NCT01865617 study design

• Phase I/II trial
• N=21 adult patients with R/R CD19+ B-cell malignancies
  • 75% had Stage III or IV disease
  • 62% had extranodal involvement
  • 75% had intermediate or high Follicular Lymphoma International Prognostic Index (FLIPI) score
  • N=8 had FL, n=13 had transformed FL (tFL)
• Patients with FL had received a median of 4 prior therapies (range, 2–7)
  • All patients had failed chemoimmunotherapy with an anti‐CD20 antibody and alkylating agents
  • 75% had progressive disease after the last therapy
  • 50% had failed prior autologous (n = 3) or allogeneic (n = 1) hematopoietic cell transplantation
• All patients received lymphodepletion with cyclophosphamide and fludarabine, followed by 2x10⁶ CD19 CAR T cells/kg
• Best responses reported according to the Lugano criteria

NCT01865617 Results

• N = 7/8 patients with FL achieved CR after CAR T therapy
• Median time to CR was 29 days (range 27–42)
  • All patients who achieved CR remained in remission without therapy (median follow up 24 months)
• In patients with tFL, the best overall response without additional therapy 46% (95% CI, 20 – 74)
  • All responding patients achieved CR
    • Median PFS was 11.2 months (95% CI, 3.3–not reached [NR]), after a median follow-up of 38 months
  • In all tFL patients, the median PFS was 1.4 months (95% CI, 1.2 – NR)
  • More patients with tFL had elevated lactate dehydrogenase (LDH; FL vs tFL, 13% vs 69%, P = 0.02) versus patients with FL and fewer had bone marrow involvement (50% vs 15%, P = 0.15)
• No significant difference observed between patients with FL and those with tFL in peak CAR T-cell counts in blood, or in the incidence or severity of cytokine release syndrome (CRS)/neurotoxicity (NT)
• No Grade ≥3 CRS/NT were observed

Conclusion

The FOLL12 study found that in patients with intermediate-high risk FL, omitting R-maintenance resulted in a significantly lower 3-year PFS, despite the attainment of post-induction complete metabolic response. In the phase I/II trial, CD19 CAR T immunotherapy was found to be highly effective, and even resulted in durable CR in a high proportion of adult patients with clinically aggressive R/R FL.
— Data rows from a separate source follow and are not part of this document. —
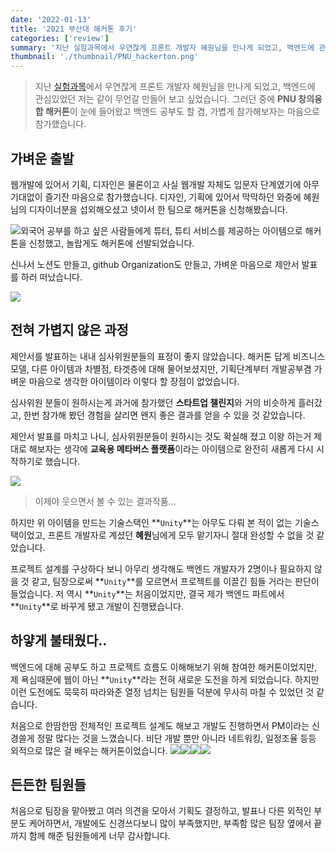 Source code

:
 ```yaml
---
date: '2022-01-13'
title: '2021 부산대 해커톤 후기'
categories: ['review']
summary: '지난 실험과목에서 우연찮게 프론트 개발자 혜원님을 만나게 되었고, 백엔드에 관심있었던 저는 같이 무언갈 만들어 보고 싶었습니다. 그러던 중에 PNU 창의융합 해커톤이 눈에 들어왔고 백엔드 공부도 할 겸, 가볍게 참가해보자는 마음으로 참가했습니다.'
thumbnail: './thumbnail/PNU_hackerton.png'
---
```


> 지난 [실험과목](../안드로이드-텀프로젝트-후기)에서 우연찮게 프론트 개발자 혜원님을 만나게 되었고, 백엔드에 관심있었던 저는 같이 무언갈 만들어 보고 싶었습니다. 그러던 중에 **PNU 창의융합 해커톤**이 눈에 들어왔고 백엔드 공부도 할 겸, 가볍게 참가해보자는 마음으로 참가했습니다.

## 가벼운 출발
웹개발에 있어서 기획, 디자인은 물론이고 사실 웹개발 자체도 입문자 단계였기에 아무 기대없이 즐기잔 마음으로 참가했습니다. 디자인, 기획에 있어서 막막하던 와중에 혜원님의 디자이너분을 섭외해오셨고 넷이서 한 팀으로 해커톤을 신청해봤습니다.

![](https://images.velog.io/images/gusah009/post/efd37885-e11d-40e1-b79e-b8c33639543b/image.png)외국어 공부를 하고 싶은 사람들에게 튜터, 튜티 서비스를 제공하는 아이템으로 해커톤을 신청했고, 놀랍게도 해커톤에 선발되었습니다.

신나서 노션도 만들고, github Organization도 만들고, 가벼운 마음으로 제안서 발표를 하러 떠났습니다.

 ![](https://images.velog.io/images/gusah009/post/5ae3ddcf-02d8-426b-b7db-a7f72d8a3401/image.png)

## 전혀 가볍지 않은 과정
제안서를 발표하는 내내 심사위원분들의 표정이 좋지 않았습니다. 해커톤 답게 비즈니스 모델, 다른 아이템과 차별점, 타겟층에 대해 물어보셨지만, 기획단계부터 개발공부겸 가벼운 마음으로 생각한 아이템이라 이렇다 할 장점이 없었습니다.

심사위원 분들이 원하시는게 과거에 참가했던 **스타트업 챌린지**와 거의 비슷하게 흘러갔고, 한번 참가해 봤던 경험을 살리면 왠지 좋은 결과를 얻을 수 있을 것 같았습니다.

제안서 발표를 마치고 나니, 심사위원분들이 원하시는 것도 확실해 졌고 이왕 하는거 제대로 해보자는 생각에 **교육용 메타버스 플랫폼**이라는 아이템으로 완전히 새롭게 다시 시작하기로 했습니다.

![](https://images.velog.io/images/gusah009/post/1a36bebf-b5ce-4429-af32-0e889a03cceb/image.png)
> 이제야 웃으면서 볼 수 있는 결과작품...

하지만 위 아이템을 만드는 기술스택인 **```Unity```**는 아무도 다뤄 본 적이 없는 기술스택이었고, 프론트 개발자로 계셨던 **혜원**님에게 모두 맡기자니 절대 완성할 수 없을 것 같았습니다.

프로젝트 설계를 구상하다 보니 아무리 생각해도 백엔드 개발자가 2명이나 필요하지 않을 것 같고, 팀장으로써 **```Unity```**를 모르면서 프로젝트를 이끌긴 힘들 거라는 판단이 들었습니다. 저 역시 **```Unity```**는 처음이었지만, 결국 제가 백엔드 파트에서 **```Unity```**로 바꾸게 됐고 개발이 진행됐습니다.

## 하얗게 불태웠다..
백엔드에 대해 공부도 하고 프로젝트 흐름도 이해해보기 위해 참여한 해커톤이었지만, 제 욕심때문에 웹이 아닌 **```Unity```**라는 전혀 새로운 도전을 하게 되었습니다. 하지만 이런 도전에도 묵묵히 따라와준 열정 넘치는 팀원들 덕분에 무사히 마칠 수 있었던 것 같습니다.

처음으로 한땀한땀 전체적인 프로젝트 설계도 해보고 개발도 진행하면서 PM이라는 신경쓸게 정말 많다는 것을 느꼈습니다. 비단 개발 뿐만 아니라 네트워킹, 일정조율 등등 외적으로 많은 걸 배우는 해커톤이었습니다.
![](https://images.velog.io/images/gusah009/post/58c26274-5b86-456b-9cf3-93b060d9a5d8/image.png)![](https://images.velog.io/images/gusah009/post/617d3179-204b-4b1e-8876-46356c226c18/image.png)![](https://images.velog.io/images/gusah009/post/622875e2-6067-4d1c-bc8d-0c2487145731/image.png)![](https://images.velog.io/images/gusah009/post/16bdc34c-6d4b-46e2-8da1-b577a7893a63/image.png)

## 든든한 팀원들
처음으로 팀장을 맡아봤고 여러 의견을 모아서 기획도 결정하고, 발표나 다른 외적인 부분도 케어하면서, 개발에도 신경쓰다보니 많이 부족했지만, 부족함 많은 팀장 옆에서 끝까지 함께 해준 팀원들에게 너무 감사합니다.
Results of these studies show the effectiveness of R-maintenance in the treatment of high-risk R/R FL. Due to the nature of the disease course, new treatment options are required, with CAR-T potentially being a promising option for FL. As it is very heterogeneous, FL is difficult to treat, and due to there being very few studies on tFL, treatment is usually individualized. Further studies are needed to verify the positive results observed in the FOLL12 and NCT01865617 studies.